No todas las iniciativas transespecie son de ese tipo. A los 32 años, el inglés Tom Peters logró convertirse en perro espiritual. En su caso, la tecnología no tuvo nada que ver; simplemente, este hombre que ama a los perros decidió ser un dálmata. Desde entonces se alimenta de croquetas, duerme en el jardín y sale a pasear con correa al cuello. Es demasiado robusto para que su disfraz lo convierta en el “dálmata 1002” de la célebre película, pero sigue los códigos de un cachorro concebido por Walt Disney. Su esposa no ha dejado de amarlo y dice a quien quiera oírla que “lo acompaña en su lucha”.
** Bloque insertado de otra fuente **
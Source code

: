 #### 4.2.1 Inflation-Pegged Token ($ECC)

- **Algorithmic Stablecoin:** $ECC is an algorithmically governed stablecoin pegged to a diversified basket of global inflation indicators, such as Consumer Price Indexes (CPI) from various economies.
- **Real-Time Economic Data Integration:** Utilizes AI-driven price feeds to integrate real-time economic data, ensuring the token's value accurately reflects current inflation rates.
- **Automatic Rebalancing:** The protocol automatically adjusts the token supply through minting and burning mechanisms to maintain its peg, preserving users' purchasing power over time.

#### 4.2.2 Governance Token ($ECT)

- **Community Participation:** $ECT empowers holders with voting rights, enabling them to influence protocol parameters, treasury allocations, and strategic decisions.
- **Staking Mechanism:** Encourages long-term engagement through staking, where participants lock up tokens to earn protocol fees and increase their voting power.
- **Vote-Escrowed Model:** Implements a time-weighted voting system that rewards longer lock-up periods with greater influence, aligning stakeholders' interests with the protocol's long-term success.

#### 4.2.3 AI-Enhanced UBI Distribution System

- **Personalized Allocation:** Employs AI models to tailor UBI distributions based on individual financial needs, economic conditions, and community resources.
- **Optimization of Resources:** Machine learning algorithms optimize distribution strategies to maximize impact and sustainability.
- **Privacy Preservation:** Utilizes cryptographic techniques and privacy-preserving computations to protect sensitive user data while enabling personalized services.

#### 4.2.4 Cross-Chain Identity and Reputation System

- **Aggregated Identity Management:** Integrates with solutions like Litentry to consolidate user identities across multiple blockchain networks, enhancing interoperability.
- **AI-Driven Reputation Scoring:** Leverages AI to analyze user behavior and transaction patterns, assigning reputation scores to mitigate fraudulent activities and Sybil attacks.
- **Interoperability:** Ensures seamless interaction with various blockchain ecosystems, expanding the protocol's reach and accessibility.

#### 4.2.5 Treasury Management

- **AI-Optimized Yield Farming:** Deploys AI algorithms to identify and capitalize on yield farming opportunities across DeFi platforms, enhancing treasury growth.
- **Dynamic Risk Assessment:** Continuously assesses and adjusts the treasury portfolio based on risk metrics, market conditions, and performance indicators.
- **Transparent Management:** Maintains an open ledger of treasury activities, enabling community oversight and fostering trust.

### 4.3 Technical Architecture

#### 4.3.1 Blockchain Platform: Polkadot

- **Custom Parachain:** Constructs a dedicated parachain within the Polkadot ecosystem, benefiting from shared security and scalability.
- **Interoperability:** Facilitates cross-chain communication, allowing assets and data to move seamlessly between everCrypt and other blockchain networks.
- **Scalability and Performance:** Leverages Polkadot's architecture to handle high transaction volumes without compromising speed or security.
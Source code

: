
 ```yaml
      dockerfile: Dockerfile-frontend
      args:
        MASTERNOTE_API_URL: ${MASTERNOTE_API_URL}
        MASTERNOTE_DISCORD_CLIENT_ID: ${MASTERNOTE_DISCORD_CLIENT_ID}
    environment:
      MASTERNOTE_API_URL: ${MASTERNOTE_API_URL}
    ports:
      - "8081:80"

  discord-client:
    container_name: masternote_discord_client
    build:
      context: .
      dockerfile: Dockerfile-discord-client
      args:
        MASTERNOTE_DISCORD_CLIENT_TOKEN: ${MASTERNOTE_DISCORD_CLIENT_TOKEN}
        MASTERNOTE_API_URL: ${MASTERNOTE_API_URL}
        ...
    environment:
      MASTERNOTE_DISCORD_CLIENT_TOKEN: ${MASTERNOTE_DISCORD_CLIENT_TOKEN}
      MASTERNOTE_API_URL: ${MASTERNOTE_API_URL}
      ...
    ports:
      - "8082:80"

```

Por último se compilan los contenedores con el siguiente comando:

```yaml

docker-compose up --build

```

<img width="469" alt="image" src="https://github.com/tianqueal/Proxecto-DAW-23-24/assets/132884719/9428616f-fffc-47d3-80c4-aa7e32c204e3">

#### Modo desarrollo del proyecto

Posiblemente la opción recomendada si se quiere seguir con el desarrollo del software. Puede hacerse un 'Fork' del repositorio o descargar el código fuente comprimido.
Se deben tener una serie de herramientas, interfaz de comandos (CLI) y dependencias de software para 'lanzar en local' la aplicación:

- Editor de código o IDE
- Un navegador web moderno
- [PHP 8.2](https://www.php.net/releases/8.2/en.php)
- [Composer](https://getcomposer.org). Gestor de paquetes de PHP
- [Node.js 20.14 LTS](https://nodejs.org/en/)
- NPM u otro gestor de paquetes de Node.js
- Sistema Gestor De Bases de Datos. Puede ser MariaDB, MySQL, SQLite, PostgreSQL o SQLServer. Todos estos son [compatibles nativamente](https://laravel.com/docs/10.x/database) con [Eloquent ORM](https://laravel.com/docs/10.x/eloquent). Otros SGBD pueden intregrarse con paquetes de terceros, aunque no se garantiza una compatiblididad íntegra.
En condiciones muy distintas, tuve una experiencia transespecie. La escena ocurrió en el año 2001 en el que Arthur C. Clarke ubicó su Odisea. Me instalé en Barcelona con mi familia y un técnico llegó a conectar el Internet. Cuando me oyó hablar, le sorprendió mi acento: “¡Hablas como un dibujo animado!”, dijo con admiración.
Aquel técnico había crecido en una época en que casi todos los doblajes al español se hacían en México. Durante el rato que pasó en el departamento entabló conversación, menos para conocer mis opiniones que para oírme hablar como los personajes de El libro de la selva o Don Gato y su pandilla. Al terminar el trabajo, sacó la factura. Luego de un momento de reflexión exclamó: “¡No le puedo cobrar a un dibujo animado!”, y rompió el recibo.
Ciudad de vanguardia, Barcelona me hizo sentir transespecie.